This is a picture of Karlena with my 3rd son Elijah (who just recently turned 5). She was so excited about him when he was born…oh how I know she would have loved meeting our girl, her namesake as well.
Karlena has a son who is a couple of years younger than Isaac. So a teenager, which is tough enough, and then add that you are going through some of your most difficult years without your mom.
It makes my heart hurt.
I had a chance to talk to his dad for a little bit online a few days ago. I worry about them. I know how much Karlena wanted them both to be happy after she was gone. They deserve that.
But it is hard.
Grief is tough and it sneaks up on you at the strangest of times.
I say this from my experience, I can’t imagine how much more difficult it would be if it was my mom.
They are making some big changes and moving to a new home, a new community soon.
The change will be tough I am sure – but necessary maybe?
I am sure their house holds so many memories. Karlena got progressively sick in that home, and passed away there as well. The last time that I saw her in person alive, I knew as I left that I probably wouldn’t be back there to visit her. I just had a feeling.

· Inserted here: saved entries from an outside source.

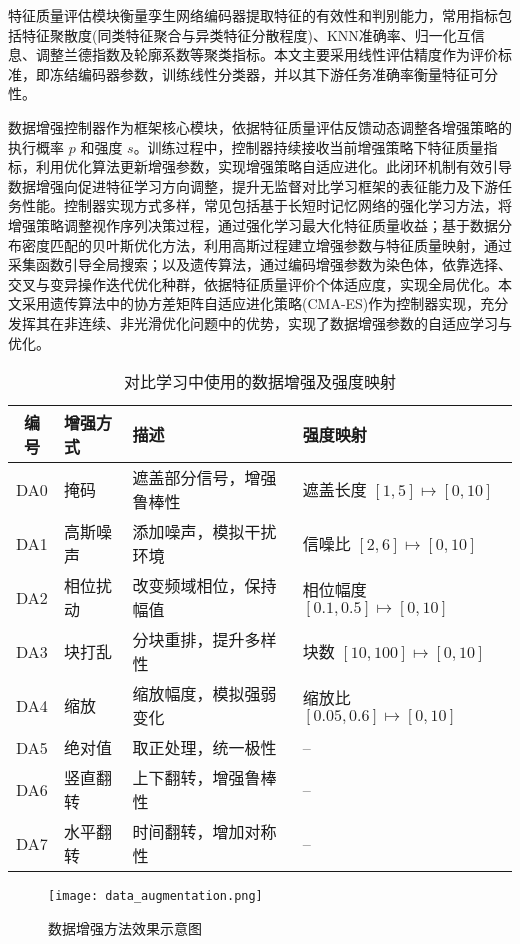 \documentclass[master]{thesis-uestc}
\begin{document}
特征质量评估模块衡量孪生网络编码器提取特征的有效性和判别能力，常用指标包括特征聚散度(同类特征聚合与异类特征分散程度)、KNN准确率、归一化互信息、调整兰德指数及轮廓系数等聚类指标。本文主要采用线性评估精度作为评价标准，即冻结编码器参数，训练线性分类器，并以其下游任务准确率衡量特征可分性。

数据增强控制器作为框架核心模块，依据特征质量评估反馈动态调整各增强策略的执行概率 \(p\) 和强度 \(s\)。训练过程中，控制器持续接收当前增强策略下特征质量指标，利用优化算法更新增强参数，实现增强策略自适应进化。此闭环机制有效引导数据增强向促进特征学习方向调整，提升无监督对比学习框架的表征能力及下游任务性能。控制器实现方式多样，常见包括基于长短时记忆网络的强化学习方法，将增强策略调整视作序列决策过程，通过强化学习最大化特征质量收益；基于数据分布密度匹配的贝叶斯优化方法，利用高斯过程建立增强参数与特征质量映射，通过采集函数引导全局搜索；以及遗传算法，通过编码增强参数为染色体，依靠选择、交叉与变异操作迭代优化种群，依据特征质量评价个体适应度，实现全局优化。本文采用遗传算法中的协方差矩阵自适应进化策略(CMA-ES)作为控制器实现，充分发挥其在非连续、非光滑优化问题中的优势，实现了数据增强参数的自适应学习与优化。

\begin{table}[h]
    \caption{对比学习中使用的数据增强及强度映射}
    \centering
    \begin{tabular}{clp{5cm}l} %
    \toprule
    编号 & 增强方式 & 描述 & 强度映射 \\
    \midrule
    DA0 & 掩码 & 遮盖部分信号，增强鲁棒性 & 遮盖长度 $[1,5] \mapsto [0,10]$ \\
    DA1 & 高斯噪声 & 添加噪声，模拟干扰环境 & 信噪比 $[2,6] \mapsto [0,10]$ \\
    DA2 & 相位扰动 & 改变频域相位，保持幅值 & 相位幅度 $[0.1,0.5] \mapsto [0,10]$ \\
    DA3 & 块打乱 & 分块重排，提升多样性 & 块数 $[10,100] \mapsto [0,10]$ \\
    DA4 & 缩放 & 缩放幅度，模拟强弱变化 & 缩放比 $[0.05,0.6] \mapsto [0,10]$ \\
    DA5 & 绝对值 & 取正处理，统一极性 & -- \\
    DA6 & 竖直翻转 & 上下翻转，增强鲁棒性 & -- \\
    DA7 & 水平翻转 & 时间翻转，增加对称性 & -- \\
    \bottomrule
    \end{tabular}
    \label{tab:augmentation_descriptions}
\end{table}

\begin{figure}[H]
    \centering
    \texttt{[image: data\_augmentation.png]}
    \caption{数据增强方法效果示意图}
    \label{data_augmentation}
\end{figure}
\end{document}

It is hard to leave, leave the memory of her…but time and time again she told me that she wanted to see her family happy and thriving after she was gone. They have so much life left to live. And sometimes change is tough, but necessary for growth!
I know that when we moved to Marshall, Isaac was the same age as Karlena’s son and it was hard. When I was thinking about it I was overcome by the thought that Kaleb was just so brave.
He has had a say in this move and those are big choices for a teenager to make. Ultimately I think he knows this will be good for him as well…a tough but so very brave choice.
If Karlena were here today, she would be so proud of you Kaleb. Even on those days that you feel like you have failed, or you question your choices. I believe it completely that she is just so proud of you.
Because you are brave.
Don’t forget that!
Embrace the new adventure that is in front of you and know that as you do I am praying for you. I will keep praying for you too. Karlena was an amazing prayer warrior on my behalf and now it is my time to return the favor.
Kaleb, you are brave. These changes won’t always come easy but I think they will continue to shape you in to a man of drive and purpose and I am excited to see where God leads you brave one!